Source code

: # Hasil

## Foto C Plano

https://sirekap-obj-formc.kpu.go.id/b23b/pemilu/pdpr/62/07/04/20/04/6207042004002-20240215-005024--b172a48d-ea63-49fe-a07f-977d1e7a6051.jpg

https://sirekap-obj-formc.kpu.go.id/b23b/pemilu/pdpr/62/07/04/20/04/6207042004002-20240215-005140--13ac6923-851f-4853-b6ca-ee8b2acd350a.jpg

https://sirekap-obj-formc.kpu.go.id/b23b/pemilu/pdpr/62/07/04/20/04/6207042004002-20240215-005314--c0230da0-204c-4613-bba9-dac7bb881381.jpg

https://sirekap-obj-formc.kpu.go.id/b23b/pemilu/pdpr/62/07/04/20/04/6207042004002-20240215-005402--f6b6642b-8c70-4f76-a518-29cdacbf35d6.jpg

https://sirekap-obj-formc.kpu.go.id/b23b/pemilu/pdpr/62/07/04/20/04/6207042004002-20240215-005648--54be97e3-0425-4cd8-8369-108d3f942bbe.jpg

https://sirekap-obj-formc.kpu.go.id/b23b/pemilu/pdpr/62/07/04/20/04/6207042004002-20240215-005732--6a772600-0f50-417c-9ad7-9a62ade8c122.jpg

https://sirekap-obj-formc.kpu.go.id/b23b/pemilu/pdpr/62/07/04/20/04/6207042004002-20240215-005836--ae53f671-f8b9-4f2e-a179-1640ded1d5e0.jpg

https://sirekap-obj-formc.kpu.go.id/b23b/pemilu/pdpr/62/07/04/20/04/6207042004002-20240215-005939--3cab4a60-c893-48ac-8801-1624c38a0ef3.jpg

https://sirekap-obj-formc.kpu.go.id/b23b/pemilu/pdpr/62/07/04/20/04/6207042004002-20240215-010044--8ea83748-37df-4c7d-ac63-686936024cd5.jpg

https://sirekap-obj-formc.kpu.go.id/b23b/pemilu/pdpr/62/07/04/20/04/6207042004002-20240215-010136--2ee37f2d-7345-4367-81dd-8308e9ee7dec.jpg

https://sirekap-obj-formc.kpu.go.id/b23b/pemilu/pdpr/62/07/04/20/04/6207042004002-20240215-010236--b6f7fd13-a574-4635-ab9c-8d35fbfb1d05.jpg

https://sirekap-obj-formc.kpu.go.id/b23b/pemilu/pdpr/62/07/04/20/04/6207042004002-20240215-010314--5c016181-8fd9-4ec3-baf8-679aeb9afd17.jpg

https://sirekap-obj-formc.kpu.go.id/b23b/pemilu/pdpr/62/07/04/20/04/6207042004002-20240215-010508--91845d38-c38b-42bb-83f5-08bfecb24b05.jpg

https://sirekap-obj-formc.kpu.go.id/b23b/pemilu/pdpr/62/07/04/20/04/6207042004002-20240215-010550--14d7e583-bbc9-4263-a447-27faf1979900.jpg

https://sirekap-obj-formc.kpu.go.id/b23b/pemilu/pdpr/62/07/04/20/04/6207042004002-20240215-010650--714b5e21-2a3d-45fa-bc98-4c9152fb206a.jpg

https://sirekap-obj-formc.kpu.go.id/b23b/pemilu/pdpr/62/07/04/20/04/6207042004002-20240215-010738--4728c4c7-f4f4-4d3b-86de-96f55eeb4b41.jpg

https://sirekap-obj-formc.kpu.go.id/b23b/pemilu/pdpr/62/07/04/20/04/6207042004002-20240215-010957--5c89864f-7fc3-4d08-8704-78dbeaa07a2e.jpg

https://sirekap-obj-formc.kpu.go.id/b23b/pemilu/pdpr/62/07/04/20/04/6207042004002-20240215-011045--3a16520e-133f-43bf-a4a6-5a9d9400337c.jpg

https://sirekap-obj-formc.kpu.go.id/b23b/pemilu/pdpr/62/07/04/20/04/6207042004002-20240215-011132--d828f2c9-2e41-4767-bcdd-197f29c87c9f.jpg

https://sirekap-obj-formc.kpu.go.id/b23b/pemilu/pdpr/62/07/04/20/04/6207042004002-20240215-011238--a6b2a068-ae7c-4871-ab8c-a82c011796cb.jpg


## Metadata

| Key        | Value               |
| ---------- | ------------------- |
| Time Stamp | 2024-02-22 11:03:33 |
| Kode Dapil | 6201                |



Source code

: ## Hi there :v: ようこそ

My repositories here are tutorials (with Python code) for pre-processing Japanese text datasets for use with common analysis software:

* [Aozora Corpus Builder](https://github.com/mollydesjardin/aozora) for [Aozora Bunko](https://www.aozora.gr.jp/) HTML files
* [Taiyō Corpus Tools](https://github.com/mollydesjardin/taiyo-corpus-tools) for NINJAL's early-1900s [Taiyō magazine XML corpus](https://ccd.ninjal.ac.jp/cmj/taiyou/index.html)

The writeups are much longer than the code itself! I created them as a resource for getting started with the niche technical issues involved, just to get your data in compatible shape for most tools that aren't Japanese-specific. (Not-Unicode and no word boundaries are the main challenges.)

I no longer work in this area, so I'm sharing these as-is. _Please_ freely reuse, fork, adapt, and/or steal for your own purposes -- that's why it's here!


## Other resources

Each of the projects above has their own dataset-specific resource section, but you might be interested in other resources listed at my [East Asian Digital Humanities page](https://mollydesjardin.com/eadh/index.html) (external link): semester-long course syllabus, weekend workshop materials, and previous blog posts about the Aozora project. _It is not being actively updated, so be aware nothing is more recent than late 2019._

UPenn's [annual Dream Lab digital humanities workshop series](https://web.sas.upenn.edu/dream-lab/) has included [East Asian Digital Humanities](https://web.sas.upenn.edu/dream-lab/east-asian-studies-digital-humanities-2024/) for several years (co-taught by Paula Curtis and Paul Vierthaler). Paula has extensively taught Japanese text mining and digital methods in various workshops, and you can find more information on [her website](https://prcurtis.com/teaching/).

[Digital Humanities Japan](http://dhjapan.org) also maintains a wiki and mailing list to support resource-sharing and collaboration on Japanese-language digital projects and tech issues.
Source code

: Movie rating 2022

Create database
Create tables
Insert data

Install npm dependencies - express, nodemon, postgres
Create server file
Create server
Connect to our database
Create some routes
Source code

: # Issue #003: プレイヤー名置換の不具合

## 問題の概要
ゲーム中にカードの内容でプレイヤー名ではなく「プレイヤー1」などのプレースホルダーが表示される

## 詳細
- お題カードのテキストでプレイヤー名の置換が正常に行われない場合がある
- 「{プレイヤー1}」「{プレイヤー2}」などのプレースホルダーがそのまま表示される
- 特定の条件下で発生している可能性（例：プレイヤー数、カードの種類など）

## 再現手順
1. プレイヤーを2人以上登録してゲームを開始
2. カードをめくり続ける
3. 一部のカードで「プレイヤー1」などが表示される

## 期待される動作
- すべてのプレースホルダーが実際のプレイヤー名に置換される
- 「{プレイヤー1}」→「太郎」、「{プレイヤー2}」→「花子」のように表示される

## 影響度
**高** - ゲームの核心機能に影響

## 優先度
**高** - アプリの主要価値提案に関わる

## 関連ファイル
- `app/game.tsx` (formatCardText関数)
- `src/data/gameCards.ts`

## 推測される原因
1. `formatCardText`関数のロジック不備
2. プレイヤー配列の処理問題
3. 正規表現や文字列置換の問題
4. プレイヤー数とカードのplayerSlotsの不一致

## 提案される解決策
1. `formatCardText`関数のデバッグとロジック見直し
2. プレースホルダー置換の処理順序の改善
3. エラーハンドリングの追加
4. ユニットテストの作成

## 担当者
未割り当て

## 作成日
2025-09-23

──────

- _WORK INSTRUCTIONS_:
One figure is all that is needed: the number of lines above in which the word "longer" appears.

- _SOLUTION BELOW_:
2